Because of how in-demand the Frog Lake huts are, stays are usually booked months in advance - before skiers have an inkling about the conditions they'll encounter when they arrive. The Truckee Donner Land Trust, which owns and operates the huts, offers 80% refunds to people who cancel bookings more than a month from the start of their trip but states up front that "there is no refund due to weather conditions, poor snow conditions, lack of snow, too much snow or avalanche hazard."

The huts are an extremely popular backcountry lodging option for skiers and snowboarders in Truckee and Tahoe. (Ryan Salm Photography)
Guiding companies typically operate on slim margins and are loath to refund cancellations close to the start of a trip.
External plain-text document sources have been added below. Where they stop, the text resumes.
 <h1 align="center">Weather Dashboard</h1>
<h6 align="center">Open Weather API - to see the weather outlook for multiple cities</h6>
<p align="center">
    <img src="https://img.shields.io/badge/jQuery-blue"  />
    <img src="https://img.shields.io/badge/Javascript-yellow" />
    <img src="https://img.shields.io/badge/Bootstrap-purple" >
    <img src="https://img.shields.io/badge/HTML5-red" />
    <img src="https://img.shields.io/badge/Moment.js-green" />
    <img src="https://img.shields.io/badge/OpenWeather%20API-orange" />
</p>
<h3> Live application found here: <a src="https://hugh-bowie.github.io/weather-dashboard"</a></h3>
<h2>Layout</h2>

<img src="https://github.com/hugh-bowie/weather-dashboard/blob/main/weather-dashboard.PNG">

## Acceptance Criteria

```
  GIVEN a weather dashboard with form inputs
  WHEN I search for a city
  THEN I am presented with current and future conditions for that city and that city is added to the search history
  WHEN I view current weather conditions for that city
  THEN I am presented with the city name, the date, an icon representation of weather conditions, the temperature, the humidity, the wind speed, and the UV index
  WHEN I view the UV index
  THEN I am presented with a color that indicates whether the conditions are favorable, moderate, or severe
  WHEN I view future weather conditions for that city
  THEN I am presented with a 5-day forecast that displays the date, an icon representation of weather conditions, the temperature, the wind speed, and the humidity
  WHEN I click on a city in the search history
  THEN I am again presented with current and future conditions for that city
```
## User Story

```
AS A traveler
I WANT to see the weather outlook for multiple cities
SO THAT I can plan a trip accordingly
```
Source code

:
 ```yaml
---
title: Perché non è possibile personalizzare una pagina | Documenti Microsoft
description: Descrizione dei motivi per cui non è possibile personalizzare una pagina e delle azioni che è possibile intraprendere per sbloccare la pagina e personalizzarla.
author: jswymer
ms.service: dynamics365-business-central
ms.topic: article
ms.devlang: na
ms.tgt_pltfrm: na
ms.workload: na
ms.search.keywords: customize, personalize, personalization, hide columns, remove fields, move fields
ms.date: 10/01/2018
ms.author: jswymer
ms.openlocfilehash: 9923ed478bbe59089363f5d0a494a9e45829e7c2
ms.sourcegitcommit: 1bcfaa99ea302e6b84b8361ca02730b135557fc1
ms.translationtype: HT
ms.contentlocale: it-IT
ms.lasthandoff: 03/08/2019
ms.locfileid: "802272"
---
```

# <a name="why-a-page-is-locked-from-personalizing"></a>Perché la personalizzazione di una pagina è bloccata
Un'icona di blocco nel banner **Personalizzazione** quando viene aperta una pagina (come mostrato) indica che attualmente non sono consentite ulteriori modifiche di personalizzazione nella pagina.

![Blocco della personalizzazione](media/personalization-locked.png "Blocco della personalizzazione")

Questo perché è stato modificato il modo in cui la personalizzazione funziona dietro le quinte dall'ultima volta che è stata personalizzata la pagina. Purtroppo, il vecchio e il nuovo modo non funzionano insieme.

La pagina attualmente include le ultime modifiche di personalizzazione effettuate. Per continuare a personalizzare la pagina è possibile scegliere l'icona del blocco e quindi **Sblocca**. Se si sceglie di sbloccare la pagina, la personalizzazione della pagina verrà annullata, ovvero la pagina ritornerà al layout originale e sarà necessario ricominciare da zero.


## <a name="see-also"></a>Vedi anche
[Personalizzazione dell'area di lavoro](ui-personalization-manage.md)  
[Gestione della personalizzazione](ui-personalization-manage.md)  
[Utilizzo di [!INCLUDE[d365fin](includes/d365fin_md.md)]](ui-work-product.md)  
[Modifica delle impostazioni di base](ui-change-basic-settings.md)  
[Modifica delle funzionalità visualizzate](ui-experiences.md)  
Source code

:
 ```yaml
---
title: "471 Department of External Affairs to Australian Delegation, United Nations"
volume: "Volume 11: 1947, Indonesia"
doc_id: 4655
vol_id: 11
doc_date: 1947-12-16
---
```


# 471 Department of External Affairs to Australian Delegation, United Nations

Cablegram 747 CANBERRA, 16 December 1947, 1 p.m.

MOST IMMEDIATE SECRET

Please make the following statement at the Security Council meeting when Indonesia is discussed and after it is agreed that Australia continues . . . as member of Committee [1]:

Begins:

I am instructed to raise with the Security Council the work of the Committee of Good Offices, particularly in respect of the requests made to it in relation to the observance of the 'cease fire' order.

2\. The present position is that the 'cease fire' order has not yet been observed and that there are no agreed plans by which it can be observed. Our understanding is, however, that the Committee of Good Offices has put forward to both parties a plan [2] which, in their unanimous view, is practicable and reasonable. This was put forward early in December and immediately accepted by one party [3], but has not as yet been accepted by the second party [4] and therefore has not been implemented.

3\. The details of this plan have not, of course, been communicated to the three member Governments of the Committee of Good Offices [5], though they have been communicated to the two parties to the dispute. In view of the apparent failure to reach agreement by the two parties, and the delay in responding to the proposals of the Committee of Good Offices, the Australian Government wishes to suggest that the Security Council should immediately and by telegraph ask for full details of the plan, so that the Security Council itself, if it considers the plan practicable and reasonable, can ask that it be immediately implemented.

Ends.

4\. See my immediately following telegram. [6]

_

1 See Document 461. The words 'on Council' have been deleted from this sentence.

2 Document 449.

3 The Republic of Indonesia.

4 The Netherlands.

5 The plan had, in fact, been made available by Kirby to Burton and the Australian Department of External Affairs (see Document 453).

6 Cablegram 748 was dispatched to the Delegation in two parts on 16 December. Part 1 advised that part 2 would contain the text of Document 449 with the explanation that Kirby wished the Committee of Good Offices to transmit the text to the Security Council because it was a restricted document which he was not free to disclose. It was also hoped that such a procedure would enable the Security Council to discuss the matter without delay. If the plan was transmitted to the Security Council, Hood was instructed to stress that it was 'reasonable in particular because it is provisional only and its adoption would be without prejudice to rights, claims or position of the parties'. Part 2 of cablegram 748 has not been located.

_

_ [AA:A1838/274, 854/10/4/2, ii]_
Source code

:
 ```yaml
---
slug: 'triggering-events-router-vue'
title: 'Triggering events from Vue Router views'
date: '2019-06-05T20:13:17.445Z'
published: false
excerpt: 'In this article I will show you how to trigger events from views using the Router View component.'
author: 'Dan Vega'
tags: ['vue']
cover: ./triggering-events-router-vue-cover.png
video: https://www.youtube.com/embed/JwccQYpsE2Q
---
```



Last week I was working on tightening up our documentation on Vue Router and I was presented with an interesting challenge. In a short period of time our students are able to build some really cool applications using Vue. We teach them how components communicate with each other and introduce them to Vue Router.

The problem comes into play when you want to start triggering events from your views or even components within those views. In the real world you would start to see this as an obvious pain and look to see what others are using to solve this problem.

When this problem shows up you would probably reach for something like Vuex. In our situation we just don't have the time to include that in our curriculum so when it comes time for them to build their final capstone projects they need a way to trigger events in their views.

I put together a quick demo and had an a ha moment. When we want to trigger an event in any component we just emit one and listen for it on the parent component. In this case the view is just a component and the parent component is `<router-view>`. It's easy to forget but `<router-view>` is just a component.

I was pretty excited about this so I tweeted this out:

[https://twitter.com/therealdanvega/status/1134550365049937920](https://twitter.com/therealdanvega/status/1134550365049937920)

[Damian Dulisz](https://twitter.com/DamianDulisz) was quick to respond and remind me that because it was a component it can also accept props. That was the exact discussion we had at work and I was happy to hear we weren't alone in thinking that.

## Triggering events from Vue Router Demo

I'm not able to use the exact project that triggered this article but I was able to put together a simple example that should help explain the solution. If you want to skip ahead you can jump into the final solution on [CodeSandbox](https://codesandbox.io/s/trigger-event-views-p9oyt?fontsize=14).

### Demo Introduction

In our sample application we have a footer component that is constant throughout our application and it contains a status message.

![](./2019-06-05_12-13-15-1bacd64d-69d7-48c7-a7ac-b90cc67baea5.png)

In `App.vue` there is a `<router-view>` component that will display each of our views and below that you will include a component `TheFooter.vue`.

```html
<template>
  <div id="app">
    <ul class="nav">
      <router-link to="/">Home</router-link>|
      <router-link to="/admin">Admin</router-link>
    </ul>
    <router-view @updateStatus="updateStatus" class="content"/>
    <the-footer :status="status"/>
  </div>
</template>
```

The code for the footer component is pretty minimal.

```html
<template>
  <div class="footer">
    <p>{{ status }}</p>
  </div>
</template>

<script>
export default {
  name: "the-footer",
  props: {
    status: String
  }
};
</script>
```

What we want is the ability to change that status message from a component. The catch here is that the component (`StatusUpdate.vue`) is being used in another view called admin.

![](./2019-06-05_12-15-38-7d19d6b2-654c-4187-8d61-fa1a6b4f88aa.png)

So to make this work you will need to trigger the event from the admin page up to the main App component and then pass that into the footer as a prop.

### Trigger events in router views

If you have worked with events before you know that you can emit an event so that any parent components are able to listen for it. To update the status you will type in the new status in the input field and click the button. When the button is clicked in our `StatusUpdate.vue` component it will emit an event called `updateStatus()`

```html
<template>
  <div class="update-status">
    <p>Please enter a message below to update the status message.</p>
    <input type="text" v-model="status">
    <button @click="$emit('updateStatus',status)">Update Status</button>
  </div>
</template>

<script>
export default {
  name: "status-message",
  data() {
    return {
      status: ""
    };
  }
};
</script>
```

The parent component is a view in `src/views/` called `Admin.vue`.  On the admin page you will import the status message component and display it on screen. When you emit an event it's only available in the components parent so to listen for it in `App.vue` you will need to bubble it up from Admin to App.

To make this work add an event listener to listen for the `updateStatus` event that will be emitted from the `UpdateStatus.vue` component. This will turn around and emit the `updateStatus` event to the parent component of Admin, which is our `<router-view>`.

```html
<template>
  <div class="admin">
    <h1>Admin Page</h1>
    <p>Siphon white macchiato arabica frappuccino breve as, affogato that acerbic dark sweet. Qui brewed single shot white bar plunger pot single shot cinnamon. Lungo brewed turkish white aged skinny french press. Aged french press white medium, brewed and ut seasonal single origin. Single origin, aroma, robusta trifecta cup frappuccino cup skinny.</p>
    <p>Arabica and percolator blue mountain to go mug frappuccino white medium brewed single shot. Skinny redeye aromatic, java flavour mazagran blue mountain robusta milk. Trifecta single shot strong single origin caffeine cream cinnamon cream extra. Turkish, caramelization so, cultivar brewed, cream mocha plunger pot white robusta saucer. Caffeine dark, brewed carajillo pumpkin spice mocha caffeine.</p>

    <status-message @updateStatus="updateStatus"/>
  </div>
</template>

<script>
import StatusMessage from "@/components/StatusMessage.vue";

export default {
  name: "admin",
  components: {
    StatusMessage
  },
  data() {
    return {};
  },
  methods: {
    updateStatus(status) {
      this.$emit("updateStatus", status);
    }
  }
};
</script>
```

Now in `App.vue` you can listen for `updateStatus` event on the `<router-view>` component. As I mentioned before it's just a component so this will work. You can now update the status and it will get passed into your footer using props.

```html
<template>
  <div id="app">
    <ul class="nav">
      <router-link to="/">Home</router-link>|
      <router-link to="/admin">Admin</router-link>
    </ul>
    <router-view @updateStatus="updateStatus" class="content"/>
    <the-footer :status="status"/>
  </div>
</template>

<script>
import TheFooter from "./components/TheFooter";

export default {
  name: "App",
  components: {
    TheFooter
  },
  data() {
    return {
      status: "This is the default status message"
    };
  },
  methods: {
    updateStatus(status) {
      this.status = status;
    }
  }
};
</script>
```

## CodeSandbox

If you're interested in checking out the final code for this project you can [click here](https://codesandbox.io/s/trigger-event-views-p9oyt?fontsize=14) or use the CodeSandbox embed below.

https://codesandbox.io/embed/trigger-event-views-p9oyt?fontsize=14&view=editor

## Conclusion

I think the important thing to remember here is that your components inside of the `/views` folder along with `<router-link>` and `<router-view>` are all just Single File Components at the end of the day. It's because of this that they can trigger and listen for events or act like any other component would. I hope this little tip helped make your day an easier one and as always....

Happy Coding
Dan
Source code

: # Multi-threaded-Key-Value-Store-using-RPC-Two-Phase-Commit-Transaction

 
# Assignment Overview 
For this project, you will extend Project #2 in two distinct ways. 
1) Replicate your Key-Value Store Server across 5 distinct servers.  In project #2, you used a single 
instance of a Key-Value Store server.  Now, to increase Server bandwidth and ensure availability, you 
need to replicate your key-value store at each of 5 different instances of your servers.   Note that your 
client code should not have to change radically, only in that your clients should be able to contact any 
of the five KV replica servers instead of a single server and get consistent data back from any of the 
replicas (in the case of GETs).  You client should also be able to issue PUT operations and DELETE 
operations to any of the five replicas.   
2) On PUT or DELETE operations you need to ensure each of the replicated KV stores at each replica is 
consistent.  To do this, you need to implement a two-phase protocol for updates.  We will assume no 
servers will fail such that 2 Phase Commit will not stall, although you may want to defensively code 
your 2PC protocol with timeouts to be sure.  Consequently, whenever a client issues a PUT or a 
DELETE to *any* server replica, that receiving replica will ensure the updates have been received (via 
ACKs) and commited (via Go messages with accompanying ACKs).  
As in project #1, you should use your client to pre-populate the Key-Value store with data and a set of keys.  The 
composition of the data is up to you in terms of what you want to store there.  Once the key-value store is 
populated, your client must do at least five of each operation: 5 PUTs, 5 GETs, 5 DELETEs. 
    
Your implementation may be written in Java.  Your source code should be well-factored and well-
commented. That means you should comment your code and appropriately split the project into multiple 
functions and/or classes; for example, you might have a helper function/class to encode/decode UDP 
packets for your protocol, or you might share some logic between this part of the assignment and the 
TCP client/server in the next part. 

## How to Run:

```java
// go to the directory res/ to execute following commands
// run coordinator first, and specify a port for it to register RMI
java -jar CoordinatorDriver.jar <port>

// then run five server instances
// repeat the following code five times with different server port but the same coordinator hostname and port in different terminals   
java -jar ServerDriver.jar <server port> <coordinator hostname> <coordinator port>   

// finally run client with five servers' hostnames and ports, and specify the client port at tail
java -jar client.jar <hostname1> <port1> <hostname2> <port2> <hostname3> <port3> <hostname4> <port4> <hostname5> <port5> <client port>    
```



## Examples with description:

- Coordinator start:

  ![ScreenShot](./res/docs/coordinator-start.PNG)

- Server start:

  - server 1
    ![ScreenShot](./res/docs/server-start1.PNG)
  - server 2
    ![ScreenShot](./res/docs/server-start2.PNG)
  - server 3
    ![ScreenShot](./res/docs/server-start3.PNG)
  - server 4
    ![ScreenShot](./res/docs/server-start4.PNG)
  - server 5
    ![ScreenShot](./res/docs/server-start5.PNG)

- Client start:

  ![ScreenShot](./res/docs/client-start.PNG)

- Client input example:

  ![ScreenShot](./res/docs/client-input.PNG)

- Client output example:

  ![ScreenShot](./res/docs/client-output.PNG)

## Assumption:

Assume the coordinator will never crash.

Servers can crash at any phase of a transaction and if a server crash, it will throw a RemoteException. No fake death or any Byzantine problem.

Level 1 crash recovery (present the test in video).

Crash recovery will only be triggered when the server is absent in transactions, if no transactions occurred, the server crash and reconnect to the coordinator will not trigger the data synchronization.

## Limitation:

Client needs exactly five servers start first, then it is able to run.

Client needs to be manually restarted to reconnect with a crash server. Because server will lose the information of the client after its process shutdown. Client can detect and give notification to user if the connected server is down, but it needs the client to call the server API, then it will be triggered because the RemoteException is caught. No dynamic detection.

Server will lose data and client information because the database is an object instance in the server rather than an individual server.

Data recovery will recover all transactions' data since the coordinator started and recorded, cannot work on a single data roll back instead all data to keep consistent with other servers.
Blackbird doesn't refund cancellations within two months of a trip and its policy states that "no refunds can be given due to weather, environmental conditions or other unforeseen circumstances beyond our control that causes a trip to be cancelled," including "severe weather, political unrest, health pandemics, airline/transportation strikes, etc."
For those terms, according to Blackbird's trip description, clients receive "incredible access to North Lake Tahoe's most impressive terrain."
Like other guide companies that offer backcountry ski trips, Blackbird requires clients on its Frog Lake trips to carry the requisite backcountry touring gear and avalanche equipment – namely, a beacon, shovel and probe, which are used to survey snowpack as well as to locate and dig out people who become buried in an avalanche. The trip is not appropriate for beginner skiers, according to the company's trip description.
The huts are a unique resource for Tahoe backcountry skiers, Lagasse said. "There's nothing around here like the Frog Lake huts," he said. "What they afford you for terrain is exceptional."